Most Americans, from United States and Canada at least, are familiar with the term Carpe Diem. Take advantage of opportunities, live your life to the fullest, YOLO, etc. I remember watching The Dead Poets Society in High School with Robin Williams and being intrigued by this concept. It's easy to proclaim, "Carpe Diem" and decide when you're 16 that you're going to conquer the world and be successful. I told myself I was going to be on the front cover of Time and even got a subscription because I thought it would help!
The truth is, life sucks. We're going to be shit on for the rest of our lives. Really. Everyone.
Therefore, the only way to 'seize the day', is to get over it. Get over it and move on to bigger challenges. This week, I had the pleasure in aiding two very dear friends in motivational strategies and dealing with this kind of shit. I'd like to share my ideas.
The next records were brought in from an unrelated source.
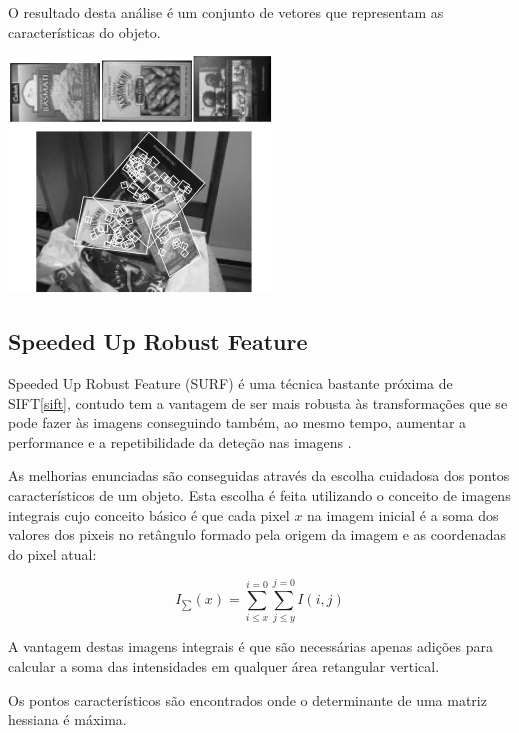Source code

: O resultado desta análise é um conjunto de vetores que representam as características do objeto.


\begin{center}
	\includegraphics[scale=1.00]{figures/sift_img.png}
	\label{fig:sift}
\end{center}

\subsection[SURF]{Speeded Up Robust Feature}

Speeded Up Robust Feature (SURF) é uma técnica bastante próxima de SIFT\ref{sift}, contudo tem a vantagem de ser mais robusta às transformações que se pode fazer às imagens conseguindo também, ao mesmo tempo, aumentar a performance e a repetibilidade da deteção nas imagens \cite{citeulike:973069}.

As melhorias enunciadas são conseguidas através da escolha cuidadosa dos pontos característicos de um objeto. Esta escolha é feita utilizando o conceito de imagens integrais \cite{10.1109CVPR.2001.990517} cujo conceito básico é que cada pixel $x$ na imagem inicial é a soma dos valores dos pixeis no retângulo formado pela origem da imagem e as coordenadas do pixel atual:

\begin{equation}
I_\sum(x) = \sum_{i \leq x}^{i=0} \sum_{j \leq y}^{j=0} I(i,j)
\end{equation}


A vantagem destas imagens integrais é que são necessárias apenas adições para calcular a soma das intensidades em qualquer área retangular vertical.

Os pontos característicos são encontrados onde o determinante de uma matriz hessiana é máxima.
Firstly, when you know you need to do something or want to do something in order to better the situation you are in or your life in general, you need to lift up your guts and do it. You will be better off for it and happier with yourself. We all know the regret we feel when we don't do it. "I should have applied for that job last night", "I needed to go to the gym", "I should have studied for that exam". Or, even simple things, "I was going to do laundry last night". My point is, you always regret it but you will NEVER regret it when you do it. Especially when it comes to exercising. Endorphins do magic.
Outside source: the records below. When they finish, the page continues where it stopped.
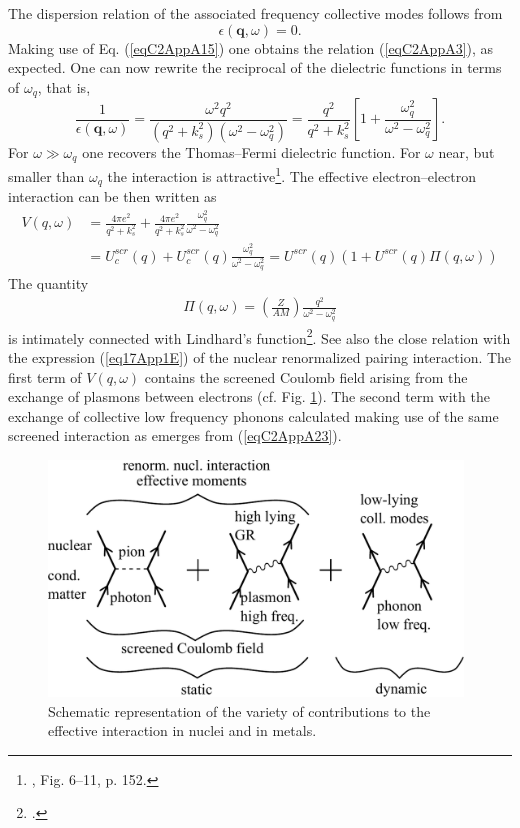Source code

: \begin{subappendices}
The dispersion relation of the associated frequency collective modes follows from
\begin{equation}\label{eqC2AppA21}
\epsilon(\mathbf q,\omega)=0.
\end{equation}
Making use of Eq. (\ref{eqC2AppA15}) one obtains the relation (\ref{eqC2AppA3}), as expected. One can now rewrite the reciprocal of the dielectric functions in terms of $\omega_{q}$, that is,
\begin{equation}\label{eqC2AppA22}
\frac{1}{\epsilon(\mathbf q,\omega)}=\frac{\omega^2q^2}{(q^2+k_s^2)(\omega^2-\omega^2_{q})}=\frac{q^2}{q^2+k_s^2}\left[1+\frac{\omega_q^2}{\omega^2-\omega_q^2}\right].
\end{equation}
For $\omega\gg \omega_q$ one recovers the Thomas--Fermi dielectric function. For $\omega$ near, but smaller than $\omega_q$ the interaction is attractive\footnote{\cite{Schrieffer:64}, Fig. 6--11, p. 152.}. The effective electron--electron interaction can be then written as
\begin{align}\label{eqC2AppA23}
\nonumber V(q,\omega)&=\frac{4\pi  e^2}{q^2+k_s^2}+\frac{4\pi  e^2}{q^2+k_s^2}\frac{\omega_q^2}{\omega^2-\omega_q^2}\\
&=U^{scr}_c(q)+U_c^{scr}(q)\frac{\omega_q^2}{\omega^2-\omega_q^2}=U^{scr}(q)\left(1+U^{scr}(q)\Pi(q,\omega)\right)
\end{align}
The quantity 
\begin{align}\label{eqC2AppA24}
\Pi(q,\omega)=\left(\frac{Z}{AM}\right)\frac{q^2}{\omega^2-\omega_q^2}
\end{align}
is intimately connected with Lindhard's function\footnote{\cite{Lindhard:53}.}. See also the close relation with the expression (\ref{eq17App1E}) of the nuclear renormalized pairing interaction. The first term of $V(q,\omega)$ contains the screened Coulomb field arising from the exchange of plasmons between electrons (cf. Fig. \ref{fig3.A.4}). The second term with the exchange of collective low frequency phonons calculated making use of the same screened interaction as emerges from (\ref{eqC2AppA23}). 
   \begin{figure}
   	\centerline{\includegraphics*[width=11cm,angle=0	]{nutshell/figs/fig3A4}}
   	\caption{Schematic representation of the variety of contributions to the effective interaction in nuclei and in metals.}\label{fig3.A.4}
   \end{figure}


\end{subappendices}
Secondly, when you don't do it, get over it. Let it be. Do not stress over it because that will make it worse. Shouldas, wouldas, and couldas don't help in any case. Move on to the next challenge in life.
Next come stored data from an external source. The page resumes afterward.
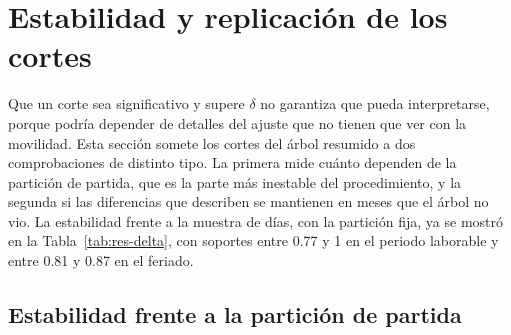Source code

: \section{Estabilidad y replicación de los cortes}\label{sec:res-estabilidad}

Que un corte sea significativo y supere $\delta$ no garantiza que pueda
interpretarse, porque podría depender de detalles del ajuste que no tienen que ver
con la movilidad. Esta sección somete los cortes del árbol resumido a dos
comprobaciones de distinto tipo. La primera mide cuánto dependen de la partición
de partida, que es la parte más inestable del procedimiento, y la segunda si las
diferencias que describen se mantienen en meses que el árbol no vio. La
estabilidad frente a la muestra de días, con la partición fija, ya se mostró en la
Tabla~\ref{tab:res-delta}, con soportes entre 0.77 y 1 en el periodo laborable y
entre 0.81 y 0.87 en el feriado.

\subsection{Estabilidad frente a la partición de partida}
I had read something recently regarding levels of stress in recent college grads being higher than any other time in history. I don't know how they got these results and I don't know who they surveyed or how it was done. The idea is that all these social networks are causing us stress! I find this quite amusing. Because we are able to see what our peers are doing and the fact that people share their successes over their failures, brings the level of competition up. We feel we are inadequate when we see others happy and we're not as happy. Whether it be their careers, their families, their love-life, their achievements, etc. WE DON'T KNOW HOW THEY REALLY ARE. Unless they are honest and unabashed, people won't make their suffering public. When I was laid off for the first time in 2008, I avoided facebook for two days until I finished off my jar of peanut butter that I had bought on the way home that day. I posted that I had finished it. SUCCESS! It was a proud moment! But, I was too ashamed to post that I had lost my job.
Nor do you see posts about divorce, illness, failures at work, etc. Unless they're in a positive light: "I'm going to beat this cancer once and for all!" The point is that we cannot allow these outlets to guide us in life. Do not be discouraged when peers are posting about the great job they just got or the wonderful spouse they have, their cute kids, etc. We need to take care of ourselves, do what is right for us and follow our dreams. Whatever they are. If you are seeking a career change, find what is right for you and do it. If you want to run a marathon, sign up, train and run your ass off. If you want a white picket fence, two a half kids and a dog, do it and be happy. But keeping up with the Jones' is no way to go through life.
Carpe Diem is about taking advantage of opportunities and not looking back. The decisions you have made have brought you to where you are. If you don't like where you are, it's your responsibility to change it. I dare you to truly seize the day and take advantage of life, without using anyone else's examples or guidelines. You will get shit on but it's up to you to clean the shit and move on.